Update: I originally posted this in 2012. The fix we put in has been working well for the last three years! I will be posting more technical details in another post soon!
We all know that quote. This is applicable to computer software also. Software* talks to us through “logging”. Excessive “talking” in one of our applications almost killed it! By fixing that issue, we were able to make the server “Do more”!
* I am referring to software running on the server.
I am subscribed to emails from Java Code Geeks. Today, I got an e-mail titled “Logging can be tricky, here is how to properly do it”. In that they had links to several posts. One particular post 10 Tips for Proper Application Logging caught my attention. It is a very nice article. I have been through this recently. Logging in our application almost killed it.
Anybody who has worked with an enterprise application knows about the pains of inefficient logging. Sometimes it’s too much logging, taking up resources. Sometimes, when you critically need it, there is poor logging or no logging at all. We have those. We have a huge n-tier application written in PowerBuilder (PB) running inside Sybase EAServer (aka Jaguar). We also have several web applications hooking into this PB application server. The logging problem is everywhere, but it’s prevalent in the web applications, as we get a lot more users.
One particular application is written in Java JSP. It’s a tax collection portal. This software also runs inside an EAServer. It “talks” to the database through business logic in PowerBuilder code running on the server. This website is very active between Oct – Feb each year. And in Feb, it gets really busy. Apparently, during the peak days, it had crashed several times every day, since it went live about 8 years ago. During that time, the server would get crazily busy rejecting every tax payer signing onto our web site. After some research, I found out it might be due to improper and excessive logging! Here is how.
When I got on board, I noticed a few memory leaks and plugged them. It got better, but it would still crash frequently during the peak days. The infrastructure type in our group talked about adding more EAServers in the cluster. Though this would help, all the EAServers essentially connected to one PROD database. So, my goal was to find out whether the bottleneck was on the “Client to Server” or on the “Server to DB” side.
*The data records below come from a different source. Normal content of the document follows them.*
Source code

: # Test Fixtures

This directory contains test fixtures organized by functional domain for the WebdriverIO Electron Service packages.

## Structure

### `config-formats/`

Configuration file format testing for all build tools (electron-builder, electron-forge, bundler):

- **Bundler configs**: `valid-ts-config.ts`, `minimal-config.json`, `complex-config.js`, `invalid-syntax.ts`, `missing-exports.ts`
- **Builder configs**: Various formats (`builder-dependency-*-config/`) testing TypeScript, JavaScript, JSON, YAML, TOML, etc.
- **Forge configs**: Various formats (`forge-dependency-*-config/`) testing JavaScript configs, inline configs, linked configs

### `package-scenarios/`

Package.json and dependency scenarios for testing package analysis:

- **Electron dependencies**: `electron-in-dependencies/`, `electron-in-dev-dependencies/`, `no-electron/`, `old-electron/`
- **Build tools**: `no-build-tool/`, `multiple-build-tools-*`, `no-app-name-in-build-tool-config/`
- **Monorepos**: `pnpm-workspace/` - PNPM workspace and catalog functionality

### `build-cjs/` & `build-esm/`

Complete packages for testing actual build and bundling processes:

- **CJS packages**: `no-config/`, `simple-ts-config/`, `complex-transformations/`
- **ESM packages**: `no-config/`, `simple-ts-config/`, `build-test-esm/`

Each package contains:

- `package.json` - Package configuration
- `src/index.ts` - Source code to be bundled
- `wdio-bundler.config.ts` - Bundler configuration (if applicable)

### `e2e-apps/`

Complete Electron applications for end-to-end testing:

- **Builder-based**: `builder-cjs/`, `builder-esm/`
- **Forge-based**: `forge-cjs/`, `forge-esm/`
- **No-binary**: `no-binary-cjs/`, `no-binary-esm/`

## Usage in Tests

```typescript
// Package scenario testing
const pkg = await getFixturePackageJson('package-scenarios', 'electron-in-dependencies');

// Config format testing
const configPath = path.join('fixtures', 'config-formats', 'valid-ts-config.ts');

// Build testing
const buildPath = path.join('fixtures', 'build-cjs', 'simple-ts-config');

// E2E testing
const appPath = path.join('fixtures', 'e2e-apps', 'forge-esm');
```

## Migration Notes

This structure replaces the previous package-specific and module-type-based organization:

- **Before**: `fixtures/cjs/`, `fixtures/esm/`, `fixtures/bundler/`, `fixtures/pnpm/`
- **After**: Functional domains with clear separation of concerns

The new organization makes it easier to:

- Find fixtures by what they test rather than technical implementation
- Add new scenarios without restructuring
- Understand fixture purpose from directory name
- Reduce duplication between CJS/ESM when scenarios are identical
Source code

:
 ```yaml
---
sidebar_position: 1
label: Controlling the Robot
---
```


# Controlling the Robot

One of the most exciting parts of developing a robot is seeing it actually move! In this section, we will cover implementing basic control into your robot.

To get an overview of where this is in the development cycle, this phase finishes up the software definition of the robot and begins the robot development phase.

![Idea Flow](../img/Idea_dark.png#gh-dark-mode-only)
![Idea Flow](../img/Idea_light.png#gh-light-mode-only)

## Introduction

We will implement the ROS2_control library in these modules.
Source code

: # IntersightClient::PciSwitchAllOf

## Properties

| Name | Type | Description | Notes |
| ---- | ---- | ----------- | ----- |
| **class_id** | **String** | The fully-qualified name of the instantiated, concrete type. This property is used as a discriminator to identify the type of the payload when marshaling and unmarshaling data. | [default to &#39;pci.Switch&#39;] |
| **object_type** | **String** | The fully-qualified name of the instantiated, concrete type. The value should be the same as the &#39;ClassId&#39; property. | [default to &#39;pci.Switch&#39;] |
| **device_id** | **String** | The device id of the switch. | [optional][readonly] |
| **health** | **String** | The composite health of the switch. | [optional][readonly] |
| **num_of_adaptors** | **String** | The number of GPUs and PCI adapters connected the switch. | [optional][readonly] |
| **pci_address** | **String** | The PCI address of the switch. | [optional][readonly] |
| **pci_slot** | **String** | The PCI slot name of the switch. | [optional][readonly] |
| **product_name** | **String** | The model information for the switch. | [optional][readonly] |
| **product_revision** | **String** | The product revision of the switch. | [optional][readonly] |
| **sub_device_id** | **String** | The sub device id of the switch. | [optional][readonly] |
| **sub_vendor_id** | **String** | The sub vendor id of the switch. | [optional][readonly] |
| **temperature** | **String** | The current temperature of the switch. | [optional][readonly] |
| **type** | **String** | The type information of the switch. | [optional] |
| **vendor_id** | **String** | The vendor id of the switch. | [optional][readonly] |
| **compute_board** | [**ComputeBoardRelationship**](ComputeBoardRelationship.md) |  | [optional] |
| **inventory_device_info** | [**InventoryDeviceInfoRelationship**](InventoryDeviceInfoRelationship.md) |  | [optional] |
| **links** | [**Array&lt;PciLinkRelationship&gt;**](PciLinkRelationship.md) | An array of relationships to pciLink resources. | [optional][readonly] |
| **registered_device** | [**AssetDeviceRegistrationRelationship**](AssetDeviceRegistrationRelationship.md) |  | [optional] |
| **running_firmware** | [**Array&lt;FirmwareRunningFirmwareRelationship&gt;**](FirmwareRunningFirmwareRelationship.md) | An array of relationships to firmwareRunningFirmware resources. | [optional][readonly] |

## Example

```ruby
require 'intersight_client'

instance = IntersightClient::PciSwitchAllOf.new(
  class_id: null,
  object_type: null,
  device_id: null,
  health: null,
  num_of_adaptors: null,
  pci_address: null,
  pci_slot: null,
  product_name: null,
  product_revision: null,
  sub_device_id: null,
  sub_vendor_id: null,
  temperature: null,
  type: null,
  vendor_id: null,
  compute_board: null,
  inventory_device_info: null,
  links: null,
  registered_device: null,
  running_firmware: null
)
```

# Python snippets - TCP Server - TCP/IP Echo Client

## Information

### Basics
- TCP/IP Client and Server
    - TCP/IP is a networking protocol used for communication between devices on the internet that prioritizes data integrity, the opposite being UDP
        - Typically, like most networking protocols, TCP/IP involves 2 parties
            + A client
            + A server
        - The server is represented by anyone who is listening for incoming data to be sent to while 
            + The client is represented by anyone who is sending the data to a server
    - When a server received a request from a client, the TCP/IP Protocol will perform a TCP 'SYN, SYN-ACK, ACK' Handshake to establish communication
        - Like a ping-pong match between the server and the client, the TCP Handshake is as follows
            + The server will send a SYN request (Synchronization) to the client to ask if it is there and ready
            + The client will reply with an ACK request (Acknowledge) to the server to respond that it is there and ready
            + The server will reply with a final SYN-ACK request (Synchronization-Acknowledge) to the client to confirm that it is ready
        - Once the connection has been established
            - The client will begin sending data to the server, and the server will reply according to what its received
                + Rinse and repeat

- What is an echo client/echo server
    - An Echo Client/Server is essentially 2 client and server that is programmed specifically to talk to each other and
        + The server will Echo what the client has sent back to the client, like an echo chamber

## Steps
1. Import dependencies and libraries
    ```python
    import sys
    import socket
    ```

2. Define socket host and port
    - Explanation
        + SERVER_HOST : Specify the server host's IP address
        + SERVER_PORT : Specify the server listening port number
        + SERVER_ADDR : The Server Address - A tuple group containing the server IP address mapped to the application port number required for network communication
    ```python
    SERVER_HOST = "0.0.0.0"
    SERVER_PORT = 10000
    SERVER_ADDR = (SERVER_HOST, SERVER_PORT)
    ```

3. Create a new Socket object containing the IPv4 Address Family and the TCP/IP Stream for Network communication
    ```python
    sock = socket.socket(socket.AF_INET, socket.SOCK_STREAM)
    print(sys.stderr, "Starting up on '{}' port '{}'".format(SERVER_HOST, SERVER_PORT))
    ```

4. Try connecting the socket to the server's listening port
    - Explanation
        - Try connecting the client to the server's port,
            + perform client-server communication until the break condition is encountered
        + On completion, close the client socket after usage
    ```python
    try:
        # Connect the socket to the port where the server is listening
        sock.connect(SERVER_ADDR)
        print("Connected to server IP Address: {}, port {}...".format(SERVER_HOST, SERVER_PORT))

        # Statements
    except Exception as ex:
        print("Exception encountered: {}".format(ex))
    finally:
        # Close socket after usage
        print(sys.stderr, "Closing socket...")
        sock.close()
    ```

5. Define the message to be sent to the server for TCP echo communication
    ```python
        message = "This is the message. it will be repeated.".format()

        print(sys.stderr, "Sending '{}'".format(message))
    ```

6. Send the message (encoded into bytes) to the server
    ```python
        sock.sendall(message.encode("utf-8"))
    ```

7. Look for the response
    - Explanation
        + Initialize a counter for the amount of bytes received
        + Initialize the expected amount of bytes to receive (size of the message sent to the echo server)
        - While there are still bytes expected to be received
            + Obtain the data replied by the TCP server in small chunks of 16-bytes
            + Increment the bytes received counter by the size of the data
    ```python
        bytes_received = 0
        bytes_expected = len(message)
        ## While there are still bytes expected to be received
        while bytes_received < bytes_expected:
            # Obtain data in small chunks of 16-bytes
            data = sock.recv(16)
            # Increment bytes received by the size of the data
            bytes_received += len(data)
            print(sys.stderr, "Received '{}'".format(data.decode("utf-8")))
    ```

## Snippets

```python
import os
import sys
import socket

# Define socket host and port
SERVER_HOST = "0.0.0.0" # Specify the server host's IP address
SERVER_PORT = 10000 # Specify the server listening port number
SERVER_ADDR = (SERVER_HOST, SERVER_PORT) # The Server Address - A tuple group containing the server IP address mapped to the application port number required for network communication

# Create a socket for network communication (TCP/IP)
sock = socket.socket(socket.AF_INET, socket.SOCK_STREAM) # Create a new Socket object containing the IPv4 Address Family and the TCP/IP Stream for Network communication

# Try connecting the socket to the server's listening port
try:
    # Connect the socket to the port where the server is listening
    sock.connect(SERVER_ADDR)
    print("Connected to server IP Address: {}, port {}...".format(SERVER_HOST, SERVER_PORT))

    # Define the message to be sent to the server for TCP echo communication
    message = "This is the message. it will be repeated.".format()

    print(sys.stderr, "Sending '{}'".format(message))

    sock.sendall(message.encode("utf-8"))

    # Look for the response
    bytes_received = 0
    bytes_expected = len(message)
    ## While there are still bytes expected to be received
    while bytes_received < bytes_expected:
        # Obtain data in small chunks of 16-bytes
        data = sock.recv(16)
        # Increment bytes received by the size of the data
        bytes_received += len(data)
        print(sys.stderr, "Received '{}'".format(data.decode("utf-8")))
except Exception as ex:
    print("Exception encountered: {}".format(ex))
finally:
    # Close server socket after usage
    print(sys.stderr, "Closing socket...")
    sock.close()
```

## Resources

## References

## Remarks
While digging for clues, I noticed a most of the logging from the web application actually ended up in a specific table the database. It had accumulated over a million rows each year prior. Closer look at the database during the peak days exposed very high # of database sessions, particularly for logging!
For the convenience of centalizing logs, some developer had decided to write all error logs in the database. Though, there was a setting to turn it off, that same setting turned of the “logger” as well, which resulted in bad logging via sysout. To make matters worse, another developer tried to piggy back on that twist to logs from the web application in the database. To do this, he/she made all web logging as “error” logging!!! Such shoddy decisions resulted in inadvertent traffic to the database, thus taking away precious database connection resources from tax payers accessing business rules!
During the peak days, the server was busy doing just logging (looking at the database sessions and SQLs) in the database. A lot of them were redundant, and sometimes even useless, as they lacked the information we really needed. We started looking at logging in terms of the web application.
I got down to business. We drafted a project plan to fix the “logging” problem in the web application. For this, we will not touch any business logic. That will make the project much bigger.
- I decided to move from the existing logger to a more universal solution. I wanted to separate out the logging from the main application framework. Existing logger was intertwined with business rules too much. So, we will not try to fix it.
- Next, we will identify all the log statements in the web application and correct their message types (debug, error etc). Once identified, I will work with other team members to fix the logging in the JSP code.
I decided to switch to log4J for the logging in the JSP website. After several hours of research (dear Google, books) and several tries later I created a wrapper class in Java so as to shield log4J details from our application code. I then wrote a Perl script to parse our code and list all the logging in the code. We then drafted a project plan, got down to changing the old logger calls to the new wrapper calls. While doing this, we also removed redundant/useless logging.
For identifying all the log statements in JSP code, I wrote a Perl script to parse our code and list all the logging in the code. This helped us save a lot of time in going over the code manually. We then drafted a project plan, got down to changing the old logger calls to the new wrapper calls. While doing this, we also removed redundant/useless logging.
Voila! That did it! The next peak season, we didn’t run out of database connections! We had a max of 600, we almost touched it and got back, but did not exceed it. Even better, the EA Servers did not crash. Of course, we did several other things along with this fix – including changing EA Server parameter like connection caches, object pooling etc. We also added couple of more EA Servers into the cluster. While all these helped with the higher availability of the Server itself, one culprit that stole database sessions earlier was logging. That now stands cleaned. More users can actually login to the system to do the taxes now!
So, there you have it – logging (nearly) killed our application! By rearranging the logging module and controlling logging better, we were able to make our application serve its purpose. But, we have only done this exercise on the one JSP web application. We still have the PB application that’s doing bulk of the logging. Need to get this, one of these days!